As Quan and her husband walked by live sea creatures, aisle after aisle, the venders hollered in Mandarin in an attempt to grab the couple’s attention.
“Sheng yu pian you xin xian you pian yi!” one yelled, which roughly means, “Raw fish, fresh and cheap!”
“Our people usually don’t enjoy raw fish,” Quan said. But now they do, she added.
“When the king crabs cost one-tenth of the ones in Shanghai, you just can’t resist them.”
Customers used to swarm to Seoul’s largest market primarily in the evenings, but merchants say that has changed over the past two years now that foreign tourists from China and Hong Kong have begun to rush in during the early morning hours and onward.
And for many store owners like Kim Jong-hae, 29, the influx has required him to adopt a new business strategy to make sure it never ebbs: learning their language.
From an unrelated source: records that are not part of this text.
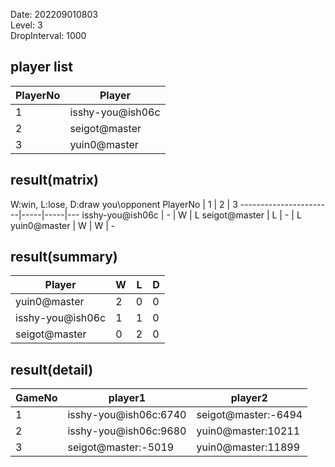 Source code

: Date: 202209010803  
Level: 3  
DropInterval: 1000  
## player list
PlayerNo  |  Player
----------|------------------
1         |  isshy-you@ish06c
2         |  seigot@master
3         |  yuin0@master
## result(matrix)
W:win, L:lose, D:draw
you\opponent PlayerNo  |  1  |  2  |  3
-----------------------|-----|-----|---
isshy-you@ish06c       |  -  |  W  |  L
seigot@master          |  L  |  -  |  L
yuin0@master           |  W  |  W  |  -
## result(summary)
Player            |  W  |  L  |  D
------------------|-----|-----|---
yuin0@master      |  2  |  0  |  0
isshy-you@ish06c  |  1  |  1  |  0
seigot@master     |  0  |  2  |  0
## result(detail)
GameNo  |  player1                |  player2
--------|-------------------------|---------------------
1       |  isshy-you@ish06c:6740  |  seigot@master:-6494
2       |  isshy-you@ish06c:9680  |  yuin0@master:10211
3       |  seigot@master:-5019    |  yuin0@master:11899
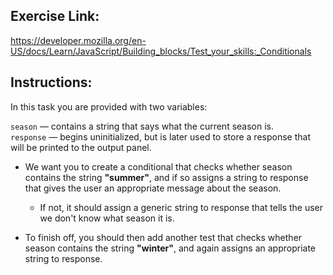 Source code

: 

## Exercise Link:

https://developer.mozilla.org/en-US/docs/Learn/JavaScript/Building_blocks/Test_your_skills:_Conditionals


## Instructions:

In this task you are provided with two variables:

`season` — contains a string that says what the current season is. <br>
`response` — begins uninitialized, but is later used to store a response that will be printed to the output panel.

- We want you to create a conditional that checks whether season contains the string <b>"summer"</b>, and if so assigns a string to response that gives the user an appropriate message about the season. 

    - If not, it should assign a generic string to response that tells the user we don't know what season it is.

- To finish off, you should then add another test that checks whether season contains the string <b>"winter"</b>, and again assigns an appropriate string to response. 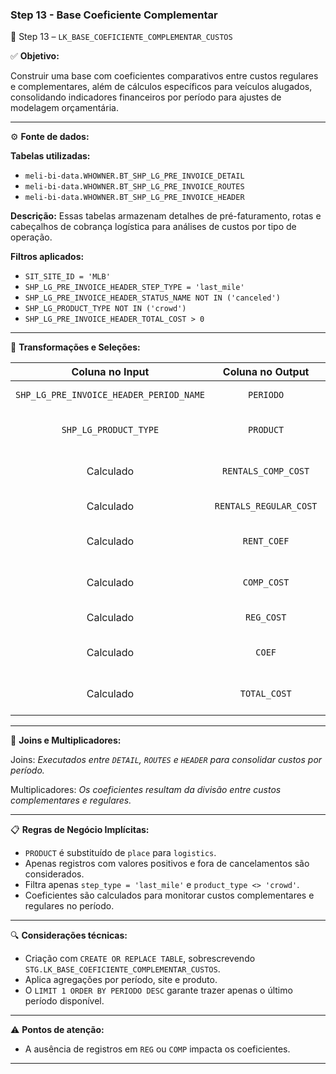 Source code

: ### Step 13 - Base Coeficiente Complementar

🔹 Step 13 – `LK_BASE_COEFICIENTE_COMPLEMENTAR_CUSTOS`

✅ **Objetivo:**

Construir uma base com coeficientes comparativos entre custos regulares e complementares, além de cálculos específicos para veículos alugados, consolidando indicadores financeiros por período para ajustes de modelagem orçamentária.

---

⚙️ **Fonte de dados:**

**Tabelas utilizadas:**
- `meli-bi-data.WHOWNER.BT_SHP_LG_PRE_INVOICE_DETAIL`
- `meli-bi-data.WHOWNER.BT_SHP_LG_PRE_INVOICE_ROUTES`
- `meli-bi-data.WHOWNER.BT_SHP_LG_PRE_INVOICE_HEADER`

**Descrição:** Essas tabelas armazenam detalhes de pré-faturamento, rotas e cabeçalhos de cobrança logística para análises de custos por tipo de operação.

**Filtros aplicados:**
- `SIT_SITE_ID = 'MLB'`
- `SHP_LG_PRE_INVOICE_HEADER_STEP_TYPE = 'last_mile'`
- `SHP_LG_PRE_INVOICE_HEADER_STATUS_NAME NOT IN ('canceled')`
- `SHP_LG_PRODUCT_TYPE NOT IN ('crowd')`
- `SHP_LG_PRE_INVOICE_HEADER_TOTAL_COST > 0`

---

📐 **Transformações e Seleções:**

| **Coluna no Input**               | **Coluna no Output**               | **Descrição**                                                         |
| :--------------------------------:| :---------------------------------:| :---------------------------------------------------------------------|
| `SHP_LG_PRE_INVOICE_HEADER_PERIOD_NAME` | `PERIODO`                  | Período de referência (mês/ano)                                       |
| `SHP_LG_PRODUCT_TYPE`             | `PRODUCT`                          | Tipo de produto ajustado (ex: `logistics`)                            |
| Calculado                          | `RENTALS_COMP_COST`                | Custo com veículos alugados em dias úteis                             |
| Calculado                          | `RENTALS_REGULAR_COST`             | Custo total de rotas de veículos alugados                             |
| Calculado                          | `RENT_COEF`                        | Coeficiente aluguel (`RENTALS_COMP_COST / RENTALS_REGULAR_COST`)      |
| Calculado                          | `COMP_COST`                        | Custo total de pré-faturas complementares                             |
| Calculado                          | `REG_COST`                         | Custo total de pré-faturas regulares                                  |
| Calculado                          | `COEF`                             | Coeficiente geral (`COMP_COST / REG_COST`)                            |
| Calculado                          | `TOTAL_COST`                       | Custo total do período (complementar + regular)                       |

---

🔁 **Joins e Multiplicadores:**

Joins: *Executados entre `DETAIL`, `ROUTES` e `HEADER` para consolidar custos por período.*

Multiplicadores: *Os coeficientes resultam da divisão entre custos complementares e regulares.*

---

📋 **Regras de Negócio Implícitas:**

- `PRODUCT` é substituído de `place` para `logistics`.
- Apenas registros com valores positivos e fora de cancelamentos são considerados.
- Filtra apenas `step_type = 'last_mile'` e `product_type <> 'crowd'`.
- Coeficientes são calculados para monitorar custos complementares e regulares no período.

---

🔍 **Considerações técnicas:**

- Criação com `CREATE OR REPLACE TABLE`, sobrescrevendo `STG.LK_BASE_COEFICIENTE_COMPLEMENTAR_CUSTOS`.
- Aplica agregações por período, site e produto.
- O `LIMIT 1 ORDER BY PERIODO DESC` garante trazer apenas o último período disponível.

---

⚠️ **Pontos de atenção:**

- A ausência de registros em `REG` ou `COMP` impacta os coeficientes.

---
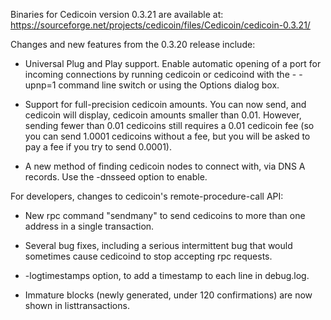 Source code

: Binaries for Cedicoin version 0.3.21 are available at:
  https://sourceforge.net/projects/cedicoin/files/Cedicoin/cedicoin-0.3.21/

Changes and new features from the 0.3.20 release include:

* Universal Plug and Play support.  Enable automatic opening of a port for incoming connections by running cedicoin or cedicoind with the - -upnp=1 command line switch or using the Options dialog box.

* Support for full-precision cedicoin amounts.  You can now send, and cedicoin will display, cedicoin amounts smaller than 0.01.  However, sending fewer than 0.01 cedicoins still requires a 0.01 cedicoin fee (so you can send 1.0001 cedicoins without a fee, but you will be asked to pay a fee if you try to send 0.0001).

* A new method of finding cedicoin nodes to connect with, via DNS A records. Use the -dnsseed option to enable.

For developers, changes to cedicoin's remote-procedure-call API:

* New rpc command "sendmany" to send cedicoins to more than one address in a single transaction.

* Several bug fixes, including a serious intermittent bug that would sometimes cause cedicoind to stop accepting rpc requests. 

* -logtimestamps option, to add a timestamp to each line in debug.log.

* Immature blocks (newly generated, under 120 confirmations) are now shown in listtransactions.
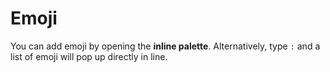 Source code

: # Emoji

You can add emoji by opening the **inline palette**. Alternatively, type `:` and a list of emoji will pop up directly in line.
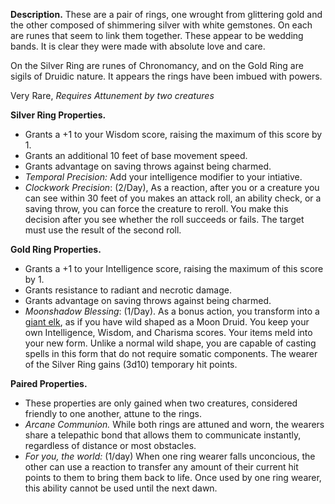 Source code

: **Description.** These are a pair of rings, one wrought from glittering gold and the other composed of shimmering silver with white gemstones. On each are runes that seem to link them together. These appear to be wedding bands. It is clear they were made with absolute love and care.

On the Silver Ring are runes of Chronomancy, and on the Gold Ring are sigils of Druidic nature. It appears the rings have been imbued with powers. 

Very Rare, *Requires Attunement by two creatures*

**Silver Ring Properties.**
- Grants a +1 to your Wisdom score, raising the maximum of this score by 1.
- Grants an additional 10 feet of base movement speed.
- Grants advantage on saving throws against being charmed. 
- *Temporal Precision:* Add your intelligence modifier to your intiative. 
- *Clockwork Precision*: (2/Day), As a reaction, after you or a creature you can see within 30 feet of you makes an attack roll, an ability check, or a saving throw, you can force the creature to reroll. You make this decision after you see whether the roll succeeds or fails. The target must use the result of the second roll.

**Gold Ring Properties.**
- Grants a +1 to your Intelligence score, raising the maximum of this score by 1. 
- Grants resistance to radiant and necrotic damage.
- Grants advantage on saving throws against being charmed.
- *Moonshadow Blessing*: (1/Day). As a bonus action, you transform into a [giant elk](https://roll20.net/compendium/dnd5e/Giant%20Elk#content), as if you have wild shaped as a Moon Druid. You keep your own Intelligence, Wisdom, and Charisma scores. Your items meld into your new form. Unlike a normal wild shape, you are capable of casting spells in this form that do not require somatic components. The wearer of the Silver Ring gains (3d10) temporary hit points. 

**Paired Properties.** 
- These properties are only gained when two creatures, considered friendly to one another, attune to the rings. 
- *Arcane Communion.* While both rings are attuned and worn, the wearers share a telepathic bond that allows them to communicate instantly, regardless of distance or most obstacles.
- *For you, the world:* (1/day) When one ring wearer falls unconcious, the other can use a reaction to transfer any amount of their current hit points to them to bring them back to life. Once used by one ring wearer, this ability cannot be used until the next dawn. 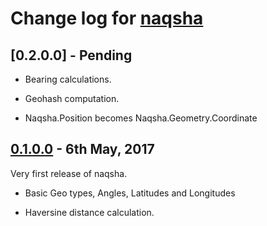 # Change log for [naqsha]

## [0.2.0.0] - Pending

* Bearing calculations.

* Geohash computation.

* Naqsha.Position becomes Naqsha.Geometry.Coordinate

## [0.1.0.0] - 6th May, 2017

Very first release of naqsha.

* Basic Geo types, Angles, Latitudes and Longitudes

* Haversine distance calculation.


[naqsha]:  <http://github.com/naqsha/naqsha/> "Naqsha library"
[0.1.0.0]: <https://github.com/naqsha/naqsha/releases/tag/v0.1.0.0> "Release 0.1.0.0"

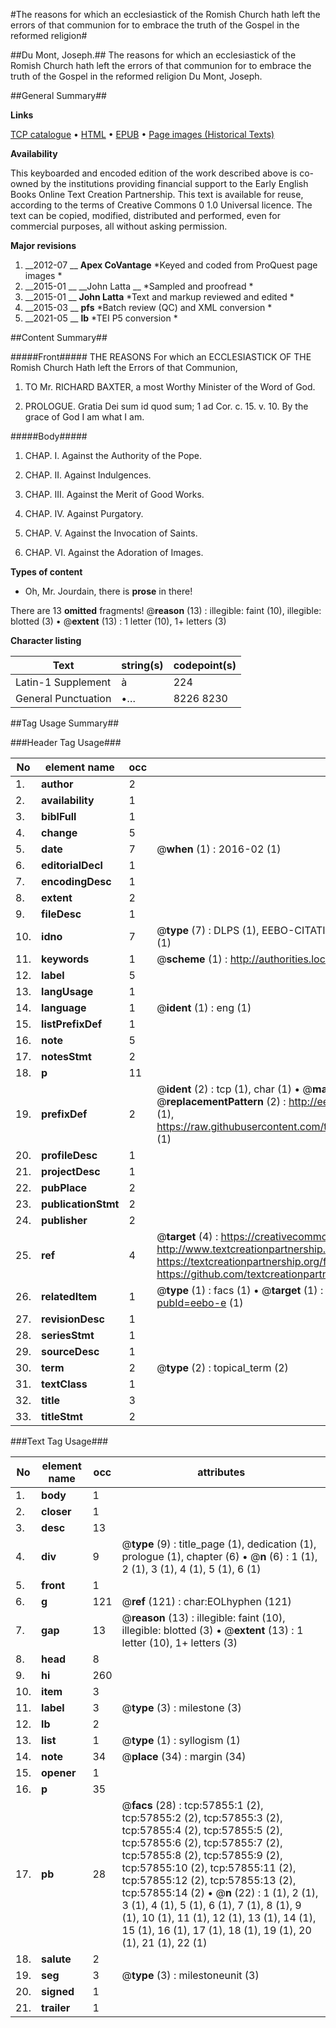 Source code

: #The reasons for which an ecclesiastick of the Romish Church hath left the errors of that communion for to embrace the truth of the Gospel in the reformed religion#

##Du Mont, Joseph.##
The reasons for which an ecclesiastick of the Romish Church hath left the errors of that communion for to embrace the truth of the Gospel in the reformed religion
Du Mont, Joseph.

##General Summary##

**Links**

[TCP catalogue](http://www.ota.ox.ac.uk/tcp/)  • 
[HTML](http://tei.it.ox.ac.uk/tcp/Texts-HTML/free/A36/A36828.html)  • 
[EPUB](http://tei.it.ox.ac.uk/tcp/Texts-EPUB/free/A36/A36828.epub) • 
[Page images (Historical Texts)](https://historicaltexts.jisc.ac.uk/eebo-12260335e)

**Availability**

This keyboarded and encoded edition of the work described above is co-owned by the
    institutions providing financial support to the Early English Books Online Text Creation
    Partnership. This text is available for reuse, according to the terms of  Creative Commons 0 1.0 Universal
    licence. The text can be copied, modified, distributed and performed, even for commercial
    purposes, all without asking permission.

**Major revisions**

1. __2012-07 __ __Apex CoVantage__ *Keyed and coded from ProQuest page images *
1. __2015-01 __ __John Latta __ *Sampled and proofread *
1. __2015-01 __ __John Latta__ *Text and markup reviewed and edited *
1. __2015-03 __ __pfs__ *Batch review (QC) and XML conversion *
1. __2021-05 __ __lb__ *TEI P5 conversion *

##Content Summary##

#####Front#####
THE REASONS For which an ECCLESIASTICK OF THE Romish Church Hath left the Errors of that Communion, 
1. TO Mr. RICHARD BAXTER, a most Worthy Minister of the Word of God.

1. PROLOGUE. Gratia Dei sum id quod sum; 1 ad Cor. c. 15. v. 10. By the grace of God I am what I am.

#####Body#####

1. CHAP. I. Against the Authority of the Pope.

1. CHAP. II. Against Indulgences.

1. CHAP. III. Against the Merit of Good Works.

1. CHAP. IV. Against Purgatory.

1. CHAP. V. Against the Invocation of Saints.

1. CHAP. VI. Against the Adoration of Images.

**Types of content**

  * Oh, Mr. Jourdain, there is **prose** in there!

There are 13 **omitted** fragments! 
 @__reason__ (13) : illegible: faint (10), illegible: blotted (3)  •  @__extent__ (13) : 1 letter (10), 1+ letters (3)

**Character listing**


|Text|string(s)|codepoint(s)|
|---|---|---|
|Latin-1 Supplement|à|224|
|General Punctuation|•…|8226 8230|

##Tag Usage Summary##

###Header Tag Usage###

|No|element name|occ|attributes|
|---|---|---|---|
|1.|__author__|2||
|2.|__availability__|1||
|3.|__biblFull__|1||
|4.|__change__|5||
|5.|__date__|7| @__when__ (1) : 2016-02 (1)|
|6.|__editorialDecl__|1||
|7.|__encodingDesc__|1||
|8.|__extent__|2||
|9.|__fileDesc__|1||
|10.|__idno__|7| @__type__ (7) : DLPS (1), EEBO-CITATION (1), VID (1), EEBO-PROQUEST (1), STC (2), OCLC (1)|
|11.|__keywords__|1| @__scheme__ (1) : http://authorities.loc.gov/ (1)|
|12.|__label__|5||
|13.|__langUsage__|1||
|14.|__language__|1| @__ident__ (1) : eng (1)|
|15.|__listPrefixDef__|1||
|16.|__note__|5||
|17.|__notesStmt__|2||
|18.|__p__|11||
|19.|__prefixDef__|2| @__ident__ (2) : tcp (1), char (1)  •  @__matchPattern__ (2) : ([0-9\-]+):([0-9IVX]+) (1), (.+) (1)  •  @__replacementPattern__ (2) : http://eebo.chadwyck.com/downloadtiff?vid=$1&page=$2 (1), https://raw.githubusercontent.com/textcreationpartnership/Texts/master/tcpchars.xml#$1 (1)|
|20.|__profileDesc__|1||
|21.|__projectDesc__|1||
|22.|__pubPlace__|2||
|23.|__publicationStmt__|2||
|24.|__publisher__|2||
|25.|__ref__|4| @__target__ (4) : https://creativecommons.org/publicdomain/zero/1.0/ (1), http://www.textcreationpartnership.org/docs/. (1), https://textcreationpartnership.org/faq/#faq05 (1), https://github.com/textcreationpartnership (1)|
|26.|__relatedItem__|1| @__type__ (1) : facs (1)  •  @__target__ (1) : https://data.historicaltexts.jisc.ac.uk/view?pubId=eebo-e (1)|
|27.|__revisionDesc__|1||
|28.|__seriesStmt__|1||
|29.|__sourceDesc__|1||
|30.|__term__|2| @__type__ (2) : topical_term (2)|
|31.|__textClass__|1||
|32.|__title__|3||
|33.|__titleStmt__|2||


###Text Tag Usage###

|No|element name|occ|attributes|
|---|---|---|---|
|1.|__body__|1||
|2.|__closer__|1||
|3.|__desc__|13||
|4.|__div__|9| @__type__ (9) : title_page (1), dedication (1), prologue (1), chapter (6)  •  @__n__ (6) : 1 (1), 2 (1), 3 (1), 4 (1), 5 (1), 6 (1)|
|5.|__front__|1||
|6.|__g__|121| @__ref__ (121) : char:EOLhyphen (121)|
|7.|__gap__|13| @__reason__ (13) : illegible: faint (10), illegible: blotted (3)  •  @__extent__ (13) : 1 letter (10), 1+ letters (3)|
|8.|__head__|8||
|9.|__hi__|260||
|10.|__item__|3||
|11.|__label__|3| @__type__ (3) : milestone (3)|
|12.|__lb__|2||
|13.|__list__|1| @__type__ (1) : syllogism (1)|
|14.|__note__|34| @__place__ (34) : margin (34)|
|15.|__opener__|1||
|16.|__p__|35||
|17.|__pb__|28| @__facs__ (28) : tcp:57855:1 (2), tcp:57855:2 (2), tcp:57855:3 (2), tcp:57855:4 (2), tcp:57855:5 (2), tcp:57855:6 (2), tcp:57855:7 (2), tcp:57855:8 (2), tcp:57855:9 (2), tcp:57855:10 (2), tcp:57855:11 (2), tcp:57855:12 (2), tcp:57855:13 (2), tcp:57855:14 (2)  •  @__n__ (22) : 1 (1), 2 (1), 3 (1), 4 (1), 5 (1), 6 (1), 7 (1), 8 (1), 9 (1), 10 (1), 11 (1), 12 (1), 13 (1), 14 (1), 15 (1), 16 (1), 17 (1), 18 (1), 19 (1), 20 (1), 21 (1), 22 (1)|
|18.|__salute__|2||
|19.|__seg__|3| @__type__ (3) : milestoneunit (3)|
|20.|__signed__|1||
|21.|__trailer__|1||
Such efforts have grown into what Kim calls a “Chinese fad.”
“People here make Chinese business cards and go to private academies [to learn Mandarin],” he said. Some who find it a hassle go as far as hiring a native Chinese assistant, the 29-year-old added.
It is unclear how well the foreign shoppers understand the storekeepers here in general, but Ni Wen Jue, 29, finds the entire market establishment “intriguing.”
“It’s really awesome how you purchase fish in one place, and then eat it right away in an adjacent location,” she said.
“I realized just how intimate the fish market culture really is in Koreans’ everyday lives after I watched the main character from ‘My Love From the Star’ [2013-14] walk into one.”
Fiona Li, from Hong Kong, added that taking a photo holding a live octopus is a trendy way to document a visit to Korea.
“Aquariums filled with shrimp, clams, crabs, spoon worms and live fish is really quite a scene,” she said.
Tony Choi, a 22-year-old tourist from Hong Kong who was also spending time at the Noryangjin Market, said he would like to see more places on tourist information websites that “ordinary Koreans” frequent.
“Seoul tourist websites highlight nothing but the traditional palaces and the Dongdaemun and Namdaemun markets,” Choi said.
Information about cafes and clubs, where “real Korean people are,” is truly lacking, he said.
Seo Jeong-tae, a hotel management and tourism professor of Tongwon University in Gwangju, Gyeonggi, blames travel agencies for that.
“The lifestyle doesn’t bring in the money,” he said, which is why agencies aren’t crazy about selling the idea.
“Chinese tourists are setting their expectations higher and higher,” so brokerages should come up with creative tour packages to satisfy those desires, he said.